■ **WHAT YOU HAVE TO DO**
Where does the word "Home" appear in the data? Copy every line that holds it.

====== INFORMATION GIVEN

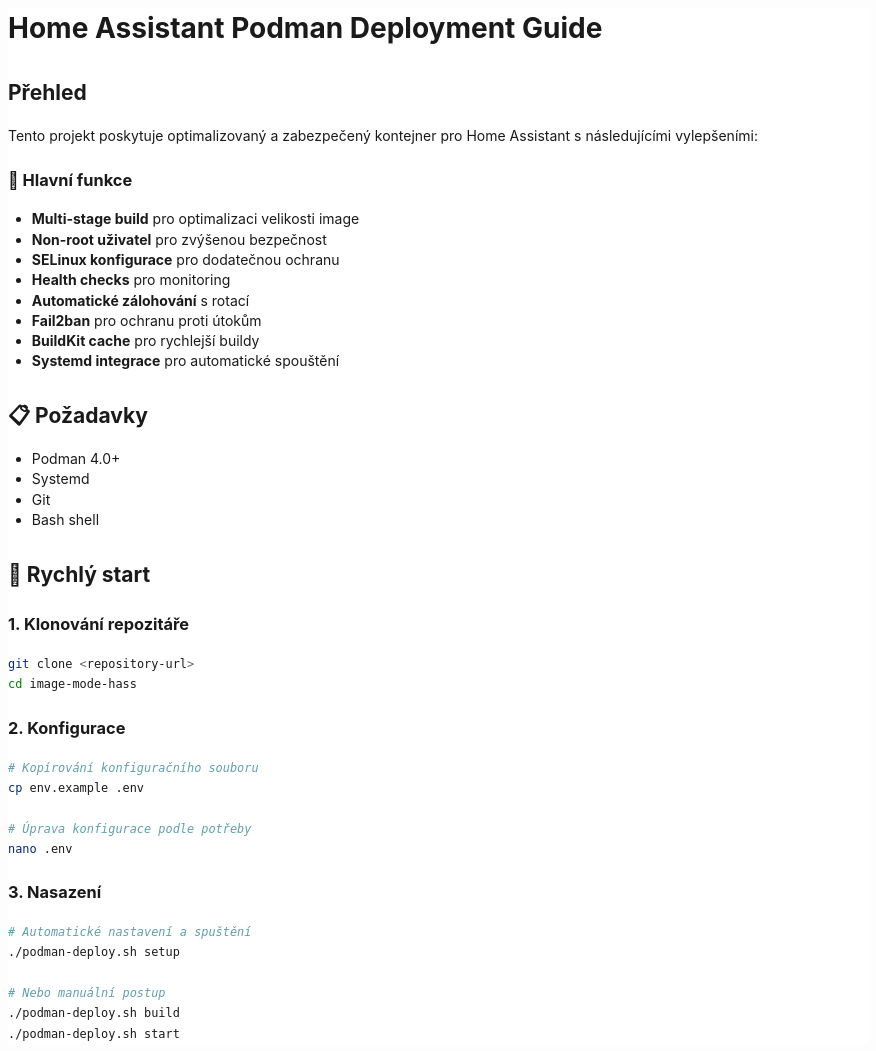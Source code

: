 # Home Assistant Podman Deployment Guide

## Přehled

Tento projekt poskytuje optimalizovaný a zabezpečený kontejner pro Home Assistant s následujícími vylepšeními:

### 🚀 Hlavní funkce
- **Multi-stage build** pro optimalizaci velikosti image
- **Non-root uživatel** pro zvýšenou bezpečnost
- **SELinux konfigurace** pro dodatečnou ochranu
- **Health checks** pro monitoring
- **Automatické zálohování** s rotací
- **Fail2ban** pro ochranu proti útokům
- **BuildKit cache** pro rychlejší buildy
- **Systemd integrace** pro automatické spouštění

## 📋 Požadavky

- Podman 4.0+
- Systemd
- Git
- Bash shell

## 🚀 Rychlý start

### 1. Klonování repozitáře
```bash
git clone <repository-url>
cd image-mode-hass
```

### 2. Konfigurace
```bash
# Kopírování konfiguračního souboru
cp env.example .env

# Úprava konfigurace podle potřeby
nano .env
```

### 3. Nasazení
```bash
# Automatické nastavení a spuštění
./podman-deploy.sh setup

# Nebo manuální postup
./podman-deploy.sh build
./podman-deploy.sh start
```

============

■ **TASK OUTPUT**
: # Home Assistant Podman Deployment Guide
Tento projekt poskytuje optimalizovaný a zabezpečený kontejner pro Home Assistant s následujícími vylepšeními:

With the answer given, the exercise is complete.